Start of DATASET EXTRACT

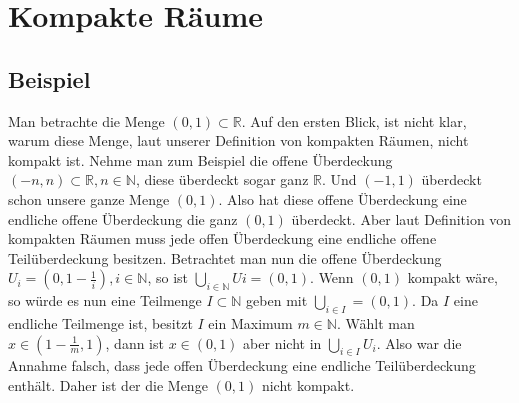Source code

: \chapter{Kompakte Räume}

	\section{Beispiel}
		Man betrachte die Menge \( (0,1) \subset \mathbb{R} \). Auf den ersten Blick, ist nicht klar, warum diese Menge, laut unserer Definition von kompakten Räumen, nicht kompakt ist. 
		Nehme man zum Beispiel die offene Überdeckung \( (-n,n) \subset \mathbb{R} , n \in \mathbb{N} \), diese überdeckt sogar ganz \(  \mathbb{R} \). 
		Und \( (-1,1)  \) überdeckt schon unsere ganze Menge \( (0,1)  \). Also hat diese offene Überdeckung eine endliche offene Überdeckung die ganz \( (0,1)  \) überdeckt.
		Aber laut Definition von kompakten Räumen muss jede offen Überdeckung eine endliche offene Teilüberdeckung besitzen. Betrachtet man nun die offene Überdeckung 
		\( U_{i}=(0,1-\frac{1}{i}), i \in \mathbb{N} \), so ist \(\bigcup_{i \in \mathbb{N}} U{i} = (0,1) \). Wenn \( (0,1)  \) kompakt wäre, 
		so würde es nun eine Teilmenge \(I \subset \mathbb{N} \) geben mit \(\bigcup_{i \in I} = (0,1) \).
		Da \(I\) eine endliche Teilmenge ist, besitzt \(I\) ein Maximum \( m \in \mathbb{N} \). Wählt man \(x \in (1-\frac{1}{m},1) \), dann ist \(x \in (0,1) \) aber nicht 
		in \(\bigcup_{i \in I} U_{i}\). Also war die Annahme falsch, dass jede offen Überdeckung eine endliche Teilüberdeckung enthält. Daher ist der die Menge \((0,1) \) nicht kompakt.
		
		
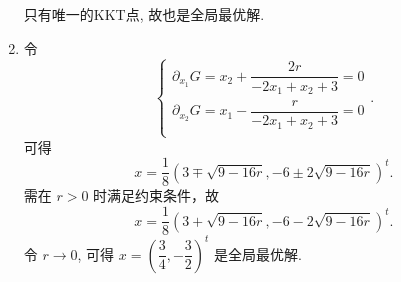 \begin{Problem}
\begin{enumerate}
        只有唯一的KKT点, 故也是全局最优解.
        \item 令 
        \[\begin{cases}
            \partial_{x_1}G = x_2 + \dfrac{2r}{-2x_1 + x_2 + 3} = 0\\
            \partial_{x_2}G = x_1 - \dfrac{r}{-2x_1 + x_2 + 3} = 0\\
        \end{cases}.\] 可得 \[x = \frac{1}{8}(3 \mp \sqrt{9 - 16r}, -6 \pm 2\sqrt{9 - 16r})^t.\] 
        需在 $r > 0$ 时满足约束条件，故 
        \[x = \frac{1}{8}(3 + \sqrt{9 - 16r}, -6 - 2\sqrt{9 - 16r})^t.\] 
        令 $r \to 0$, 可得 $x = \left(\dfrac{3}{4}, -\dfrac{3}{2}\right)^t$ 是全局最优解.
    \end{enumerate}
\end{Problem}

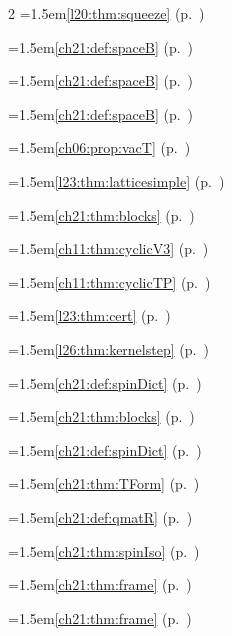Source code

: \begin{multicols}{2}
\hangindent=1.5em\quad \ref{l20:thm:squeeze} (p.~\pageref{l20:thm:squeeze})\par
\hangindent=1.5em\quad \ref{ch21:def:spaceB} (p.~\pageref{ch21:def:spaceB})\par
\hangindent=1.5em\quad \ref{ch21:def:spaceB} (p.~\pageref{ch21:def:spaceB})\par
\hangindent=1.5em\quad \ref{ch21:def:spaceB} (p.~\pageref{ch21:def:spaceB})\par
\hangindent=1.5em\quad \ref{ch06:prop:vacT} (p.~\pageref{ch06:prop:vacT})\par
\hangindent=1.5em\quad \ref{l23:thm:latticesimple} (p.~\pageref{l23:thm:latticesimple})\par
\hangindent=1.5em\quad \ref{ch21:thm:blocks} (p.~\pageref{ch21:thm:blocks})\par
\hangindent=1.5em\quad \ref{ch11:thm:cyclicV3} (p.~\pageref{ch11:thm:cyclicV3})\par
\hangindent=1.5em\quad \ref{ch11:thm:cyclicTP} (p.~\pageref{ch11:thm:cyclicTP})\par
\hangindent=1.5em\quad \ref{l23:thm:cert} (p.~\pageref{l23:thm:cert})\par
\hangindent=1.5em\quad \ref{l26:thm:kernelstep} (p.~\pageref{l26:thm:kernelstep})\par
\hangindent=1.5em\quad \ref{ch21:def:spinDict} (p.~\pageref{ch21:def:spinDict})\par
\hangindent=1.5em\quad \ref{ch21:thm:blocks} (p.~\pageref{ch21:thm:blocks})\par
\hangindent=1.5em\quad \ref{ch21:def:spinDict} (p.~\pageref{ch21:def:spinDict})\par
\hangindent=1.5em\quad \ref{ch21:thm:TForm} (p.~\pageref{ch21:thm:TForm})\par
\hangindent=1.5em\quad \ref{ch21:def:qmatR} (p.~\pageref{ch21:def:qmatR})\par
\hangindent=1.5em\quad \ref{ch21:thm:spinIso} (p.~\pageref{ch21:thm:spinIso})\par
\hangindent=1.5em\quad \ref{ch21:thm:frame} (p.~\pageref{ch21:thm:frame})\par
\hangindent=1.5em\quad \ref{ch21:thm:frame} (p.~\pageref{ch21:thm:frame})\par

\end{multicols}
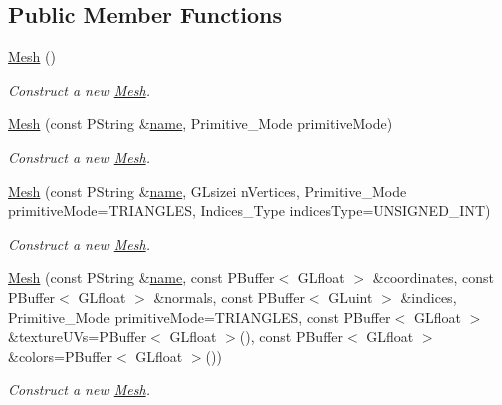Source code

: \subsection*{Public Member Functions}
\begin{DoxyCompactItemize}
\item 
\mbox{\hyperlink{classprz_1_1_mesh_a44ad0bce328a1dff4e02c394bb77566d}{Mesh}} ()
\begin{DoxyCompactList}\small\item\em Construct a new \mbox{\hyperlink{classprz_1_1_mesh}{Mesh}}. \end{DoxyCompactList}\item 
\mbox{\hyperlink{classprz_1_1_mesh_affbffa087c8ba58116135a94e043a22b}{Mesh}} (const P\+String \&\mbox{\hyperlink{classprz_1_1_mesh_ae2a7cec3a1cb7409ea2017cd729fe683}{name}}, Primitive\+\_\+\+Mode primitive\+Mode)
\begin{DoxyCompactList}\small\item\em Construct a new \mbox{\hyperlink{classprz_1_1_mesh}{Mesh}}. \end{DoxyCompactList}\item 
\mbox{\hyperlink{classprz_1_1_mesh_a60ab064062ab3206f247207ddd41a176}{Mesh}} (const P\+String \&\mbox{\hyperlink{classprz_1_1_mesh_ae2a7cec3a1cb7409ea2017cd729fe683}{name}}, G\+Lsizei n\+Vertices, Primitive\+\_\+\+Mode primitive\+Mode=T\+R\+I\+A\+N\+G\+L\+ES, Indices\+\_\+\+Type indices\+Type=U\+N\+S\+I\+G\+N\+E\+D\+\_\+\+I\+NT)
\begin{DoxyCompactList}\small\item\em Construct a new \mbox{\hyperlink{classprz_1_1_mesh}{Mesh}}. \end{DoxyCompactList}\item 
\mbox{\hyperlink{classprz_1_1_mesh_a4433113df2e40cf204bdfe8c9b629ce2}{Mesh}} (const P\+String \&\mbox{\hyperlink{classprz_1_1_mesh_ae2a7cec3a1cb7409ea2017cd729fe683}{name}}, const P\+Buffer$<$ G\+Lfloat $>$ \&coordinates, const P\+Buffer$<$ G\+Lfloat $>$ \&normals, const P\+Buffer$<$ G\+Luint $>$ \&indices, Primitive\+\_\+\+Mode primitive\+Mode=T\+R\+I\+A\+N\+G\+L\+ES, const P\+Buffer$<$ G\+Lfloat $>$ \&texture\+U\+Vs=P\+Buffer$<$ G\+Lfloat $>$(), const P\+Buffer$<$ G\+Lfloat $>$ \&colors=P\+Buffer$<$ G\+Lfloat $>$())
\begin{DoxyCompactList}\small\item\em Construct a new \mbox{\hyperlink{classprz_1_1_mesh}{Mesh}}. \end{DoxyCompactList}\item 

\end{DoxyCompactItemize}

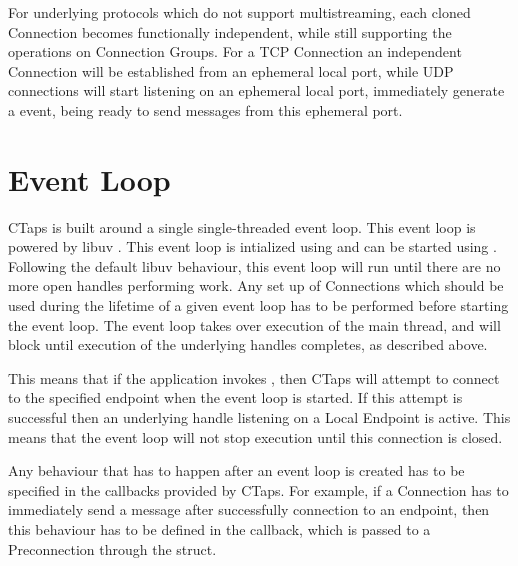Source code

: For underlying protocols which do not support multistreaming, each cloned
Connection becomes functionally independent, while still supporting the
operations on Connection Groups. For a TCP Connection an independent Connection
will be established from an ephemeral local port, while UDP connections will
start listening on an ephemeral local port, immediately generate a 
event, being ready to send messages from this ephemeral port.

\section{Event Loop}
CTaps is built around a single single-threaded event loop. This event
loop is powered by libuv \cite{Libuv2025}. This event loop is intialized
using  and can be started using .
Following the default libuv behaviour, this event loop will run until
there are no more open handles performing work. Any set up of Connections
which should be used during the lifetime of a given event loop has to
be performed before starting the event loop. The event loop takes over
execution of the main thread, and will block until execution of the underlying
handles completes, as described above.

This means that if the application invokes ,
then CTaps will attempt to connect to the specified endpoint when the event
loop is started. If this attempt is successful then an underlying handle
listening on a Local Endpoint is active. This means that the event loop
will not stop execution until this connection is closed.

Any behaviour that has to happen after an event loop is created has to be
specified in the callbacks provided by CTaps. For example, if a Connection
has to immediately send a message after successfully connection to an endpoint,
then this behaviour has to be defined in the  callback, which is
passed to a Preconnection through the  struct.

End of DATASET EXTRACT

The answer is to be the lines of the listing from the first through the one with "只有唯一的KKT点, 故也是全局最优解.", reproduced exactly, without any pictures.

Source code

: \chapter{Kompakte Räume}

	\section{Beispiel}
		Man betrachte die Menge \( (0,1) \subset \mathbb{R} \). Auf den ersten Blick, ist nicht klar, warum diese Menge, laut unserer Definition von kompakten Räumen, nicht kompakt ist. 
		Nehme man zum Beispiel die offene Überdeckung \( (-n,n) \subset \mathbb{R} , n \in \mathbb{N} \), diese überdeckt sogar ganz \(  \mathbb{R} \). 
		Und \( (-1,1)  \) überdeckt schon unsere ganze Menge \( (0,1)  \). Also hat diese offene Überdeckung eine endliche offene Überdeckung die ganz \( (0,1)  \) überdeckt.
		Aber laut Definition von kompakten Räumen muss jede offen Überdeckung eine endliche offene Teilüberdeckung besitzen. Betrachtet man nun die offene Überdeckung 
		\( U_{i}=(0,1-\frac{1}{i}), i \in \mathbb{N} \), so ist \(\bigcup_{i \in \mathbb{N}} U{i} = (0,1) \). Wenn \( (0,1)  \) kompakt wäre, 
		so würde es nun eine Teilmenge \(I \subset \mathbb{N} \) geben mit \(\bigcup_{i \in I} = (0,1) \).
		Da \(I\) eine endliche Teilmenge ist, besitzt \(I\) ein Maximum \( m \in \mathbb{N} \). Wählt man \(x \in (1-\frac{1}{m},1) \), dann ist \(x \in (0,1) \) aber nicht 
		in \(\bigcup_{i \in I} U_{i}\). Also war die Annahme falsch, dass jede offen Überdeckung eine endliche Teilüberdeckung enthält. Daher ist der die Menge \((0,1) \) nicht kompakt.
		
		
 \begin{Problem}
\begin{enumerate}
        只有唯一的KKT点, 故也是全局最优解.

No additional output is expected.